Cuando nuestro itinerario nos lleva a Cerdeña, solemos pensar en calas imposibles, pueblos de montaña y ese azul que parece pintado. Pero si hay algo que convierte una escala en un recuerdo completo, es comer bien. Y en Ogliastra, esa franja de costa y sierra al este de la isla, la cocina tiene carácter: recetas humildes, producto local y sabores muy definidos, de los que se quedan con nosotros incluso días después de volver a bordo.
Si estamos preparando unas vacaciones y queremos hilar destinos con experiencias gastronómicas, una forma estupenda de inspirarnos es mirar itinerarios de cruceros por el Mediterráneo y cruzarlos con lo que se come en cada puerto. Ogliastra (con Arbatax como punto de entrada habitual) es un acierto: en pocas horas podemos saborear Cerdeña “de verdad”, sin complicarnos.

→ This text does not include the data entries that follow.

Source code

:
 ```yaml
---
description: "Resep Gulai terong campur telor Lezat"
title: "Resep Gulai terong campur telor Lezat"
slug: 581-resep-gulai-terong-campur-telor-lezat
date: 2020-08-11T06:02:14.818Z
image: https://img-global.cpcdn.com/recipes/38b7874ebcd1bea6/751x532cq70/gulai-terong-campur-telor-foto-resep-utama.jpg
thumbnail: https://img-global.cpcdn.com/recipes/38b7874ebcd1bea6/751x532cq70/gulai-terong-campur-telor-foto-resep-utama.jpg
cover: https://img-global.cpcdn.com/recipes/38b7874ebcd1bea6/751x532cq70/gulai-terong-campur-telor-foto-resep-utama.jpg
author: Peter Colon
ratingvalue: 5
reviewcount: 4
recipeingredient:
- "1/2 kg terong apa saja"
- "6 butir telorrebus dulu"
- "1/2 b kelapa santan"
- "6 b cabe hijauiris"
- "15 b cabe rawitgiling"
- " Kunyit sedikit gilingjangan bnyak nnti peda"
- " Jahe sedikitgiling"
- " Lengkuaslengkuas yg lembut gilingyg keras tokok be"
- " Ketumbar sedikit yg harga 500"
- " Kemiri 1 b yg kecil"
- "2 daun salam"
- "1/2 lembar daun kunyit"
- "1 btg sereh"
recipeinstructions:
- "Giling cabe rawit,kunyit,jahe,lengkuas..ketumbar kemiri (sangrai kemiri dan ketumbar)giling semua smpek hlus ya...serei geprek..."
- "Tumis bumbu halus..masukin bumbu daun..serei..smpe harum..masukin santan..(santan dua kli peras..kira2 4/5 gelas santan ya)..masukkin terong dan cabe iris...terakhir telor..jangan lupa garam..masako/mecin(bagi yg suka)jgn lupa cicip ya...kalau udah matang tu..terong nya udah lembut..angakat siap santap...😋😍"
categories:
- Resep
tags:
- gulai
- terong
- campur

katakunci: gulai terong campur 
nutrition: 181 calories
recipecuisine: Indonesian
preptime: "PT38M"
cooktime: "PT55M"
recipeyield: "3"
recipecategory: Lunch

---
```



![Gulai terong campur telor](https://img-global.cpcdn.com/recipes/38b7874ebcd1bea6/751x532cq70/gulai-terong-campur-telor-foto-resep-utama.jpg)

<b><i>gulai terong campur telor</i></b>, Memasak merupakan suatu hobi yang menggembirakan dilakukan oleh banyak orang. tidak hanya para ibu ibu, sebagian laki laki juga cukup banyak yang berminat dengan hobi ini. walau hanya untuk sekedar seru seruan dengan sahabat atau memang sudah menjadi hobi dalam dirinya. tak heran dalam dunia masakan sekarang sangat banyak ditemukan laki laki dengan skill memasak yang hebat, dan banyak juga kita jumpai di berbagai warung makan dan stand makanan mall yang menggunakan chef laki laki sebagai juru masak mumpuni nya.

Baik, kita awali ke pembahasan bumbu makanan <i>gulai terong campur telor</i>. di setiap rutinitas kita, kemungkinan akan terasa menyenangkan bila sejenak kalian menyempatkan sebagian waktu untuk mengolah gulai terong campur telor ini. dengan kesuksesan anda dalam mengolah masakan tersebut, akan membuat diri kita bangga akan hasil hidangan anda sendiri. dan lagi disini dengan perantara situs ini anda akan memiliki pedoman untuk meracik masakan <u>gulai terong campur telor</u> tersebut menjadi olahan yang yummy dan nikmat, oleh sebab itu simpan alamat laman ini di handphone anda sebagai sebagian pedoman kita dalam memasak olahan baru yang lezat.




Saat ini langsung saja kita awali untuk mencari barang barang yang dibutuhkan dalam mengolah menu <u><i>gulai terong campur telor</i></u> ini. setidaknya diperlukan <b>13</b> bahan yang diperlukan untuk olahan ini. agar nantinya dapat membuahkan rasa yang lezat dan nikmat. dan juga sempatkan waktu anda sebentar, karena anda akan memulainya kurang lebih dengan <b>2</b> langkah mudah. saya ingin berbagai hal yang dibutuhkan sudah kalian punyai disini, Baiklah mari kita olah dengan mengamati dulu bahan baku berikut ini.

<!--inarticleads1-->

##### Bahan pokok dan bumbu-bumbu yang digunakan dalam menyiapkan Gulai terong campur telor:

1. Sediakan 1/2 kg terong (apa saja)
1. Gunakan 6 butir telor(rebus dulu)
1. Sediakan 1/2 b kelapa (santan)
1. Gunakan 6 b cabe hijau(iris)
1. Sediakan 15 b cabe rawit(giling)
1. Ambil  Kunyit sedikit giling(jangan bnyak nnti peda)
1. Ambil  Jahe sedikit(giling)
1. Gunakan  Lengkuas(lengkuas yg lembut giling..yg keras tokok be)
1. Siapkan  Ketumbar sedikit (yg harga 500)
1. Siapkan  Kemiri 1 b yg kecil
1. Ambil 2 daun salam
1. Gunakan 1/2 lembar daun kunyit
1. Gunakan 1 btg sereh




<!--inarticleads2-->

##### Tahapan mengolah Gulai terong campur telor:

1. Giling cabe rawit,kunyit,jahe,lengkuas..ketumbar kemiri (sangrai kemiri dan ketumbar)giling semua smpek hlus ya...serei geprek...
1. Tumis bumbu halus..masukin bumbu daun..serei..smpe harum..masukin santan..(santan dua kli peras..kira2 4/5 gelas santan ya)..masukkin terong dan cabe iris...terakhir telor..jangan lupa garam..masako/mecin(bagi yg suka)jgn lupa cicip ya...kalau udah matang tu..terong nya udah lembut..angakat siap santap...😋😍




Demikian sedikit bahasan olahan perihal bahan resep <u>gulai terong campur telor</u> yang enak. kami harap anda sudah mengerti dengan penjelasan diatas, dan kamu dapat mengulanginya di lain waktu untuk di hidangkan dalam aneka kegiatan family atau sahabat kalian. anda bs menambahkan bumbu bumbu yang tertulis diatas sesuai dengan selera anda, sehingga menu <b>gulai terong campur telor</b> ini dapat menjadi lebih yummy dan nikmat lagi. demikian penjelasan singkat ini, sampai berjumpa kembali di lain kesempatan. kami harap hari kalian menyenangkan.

Ogliastra en un bocado: por qué su cocina engancha
La gastronomía ogliastrina nace del cruce entre mar y montaña. En un mismo día podemos pasar del pescado y el marisco a platos pastoriles, con queso, cordero y hierbas aromáticas. Aquí se cocina sin prisas y con memoria: pasta rellena con formas casi rituales, panes que aguantan viajes, y dulces pensados para celebrar.
Nuestro consejo general para una escala corta: no intentar probarlo todo. Elegimos 2 o 3 platos “totem” (uno de pasta, uno de carne o mar, y un postre), y lo rematamos con un queso y un licor local. Con esa combinación, Ogliastra se nos queda grabada.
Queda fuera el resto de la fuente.